# Input data
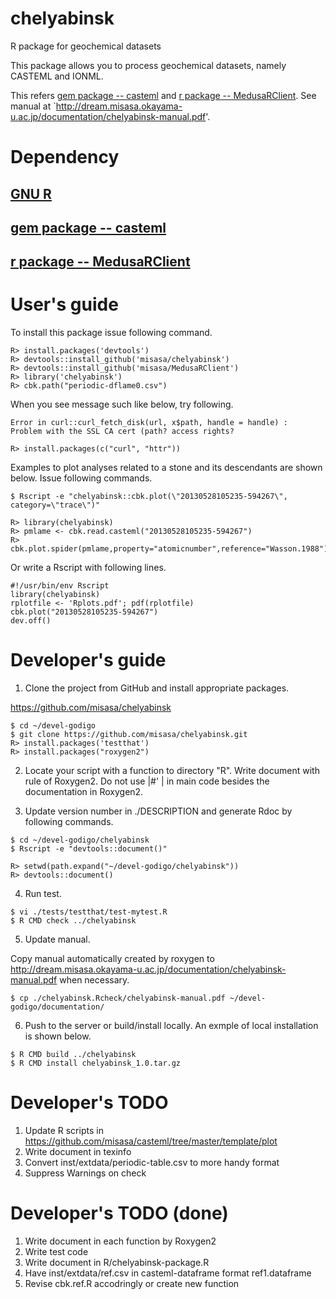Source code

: # chelyabinsk

R package for geochemical datasets

This package allows you to process geochemical datasets, namely
CASTEML and IONML.

This refers [gem package --
casteml](https://github.com/misasa/casteml "follow instruction") and [r package --
MedusaRClient](https://github.com/misasa/MedusaRClient "follow instruction").  See
manual at
`http://dream.misasa.okayama-u.ac.jp/documentation/chelyabinsk-manual.pdf'.

# Dependency

## [GNU R](https://www.r-project.org/ "follow instruction")
## [gem package -- casteml](https://github.com/misasa/casteml "follow instruction")
## [r package -- MedusaRClient](https://github.com/misasa/MedusaRClient "follow instruction")

# User's guide

To install this package issue following command.

    R> install.packages('devtools')
    R> devtools::install_github('misasa/chelyabinsk')
    R> devtools::install_github('misasa/MedusaRClient')
    R> library('chelyabinsk')
    R> cbk.path("periodic-dflame0.csv")

When you see message such like below, try following.

    Error in curl::curl_fetch_disk(url, x$path, handle = handle) :   Problem with the SSL CA cert (path? access rights?

    R> install.packages(c("curl", "httr"))

Examples to plot analyses related to a stone and its descendants are
shown below. Issue following commands.

    $ Rscript -e "chelyabinsk::cbk.plot(\"20130528105235-594267\", category=\"trace\")"

    R> library(chelyabinsk)
    R> pmlame <- cbk.read.casteml("20130528105235-594267")
    R> cbk.plot.spider(pmlame,property="atomicnumber",reference="Wasson.1988")

Or write a Rscript with following lines.

    #!/usr/bin/env Rscript
    library(chelyabinsk)
    rplotfile <- 'Rplots.pdf'; pdf(rplotfile)
    cbk.plot("20130528105235-594267")
    dev.off()

# Developer's guide

1. Clone the project from GitHub and install appropriate packages.

  https://github.com/misasa/chelyabinsk

```
$ cd ~/devel-godigo
$ git clone https://github.com/misasa/chelyabinsk.git
R> install.packages('testthat')
R> install.packages("roxygen2")
```

2. Locate your script with a function to directory "R".  Write
   document with rule of Roxygen2.  Do not use |#' | in main code
   besides the documentation in Roxygen2.

3. Update version number in ./DESCRIPTION and generate Rdoc by
   following commands.

```
$ cd ~/devel-godigo/chelyabinsk
$ Rscript -e "devtools::document()"
```

```
R> setwd(path.expand("~/devel-godigo/chelyabinsk"))
R> devtools::document()
```

4. Run test.

```
$ vi ./tests/testthat/test-mytest.R
$ R CMD check ../chelyabinsk
```

5. Update manual.

Copy manual automatically created by roxygen to
http://dream.misasa.okayama-u.ac.jp/documentation/chelyabinsk-manual.pdf
when necessary.

```
$ cp ./chelyabinsk.Rcheck/chelyabinsk-manual.pdf ~/devel-godigo/documentation/
```


6. Push to the server or build/install locally.  An exmple of local
   installation is shown below.

```
$ R CMD build ../chelyabinsk
$ R CMD install chelyabinsk_1.0.tar.gz
```

# Developer's TODO

1. Update R scripts in https://github.com/misasa/casteml/tree/master/template/plot
2. Write document in texinfo
3. Convert inst/extdata/periodic-table.csv to more handy format
4. Suppress Warnings on check

# Developer's TODO (done)

1. Write document in each function by Roxygen2
2. Write test code
3. Write document in R/chelyabinsk-package.R
4. Have inst/extdata/ref.csv in casteml-dataframe format ref1.dataframe
5. Revise cbk.ref.R accodringly or create new function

# What you need to do
In the entries above, find the line with "6. Push to the" and the line with "4. Have inst/extdata/ref.csv", then restate word for word both of them and every line between, with nothing more.

# Expected answer
6. Push to the server or build/install locally.  An exmple of local
   installation is shown below.

```
$ R CMD build ../chelyabinsk
$ R CMD install chelyabinsk_1.0.tar.gz
```

# Developer's TODO

1. Update R scripts in https://github.com/misasa/casteml/tree/master/template/plot
2. Write document in texinfo
3. Convert inst/extdata/periodic-table.csv to more handy format
4. Suppress Warnings on check

# Developer's TODO (done)

1. Write document in each function by Roxygen2
2. Write test code
3. Write document in R/chelyabinsk-package.R
4. Have inst/extdata/ref.csv in casteml-dataframe format ref1.dataframe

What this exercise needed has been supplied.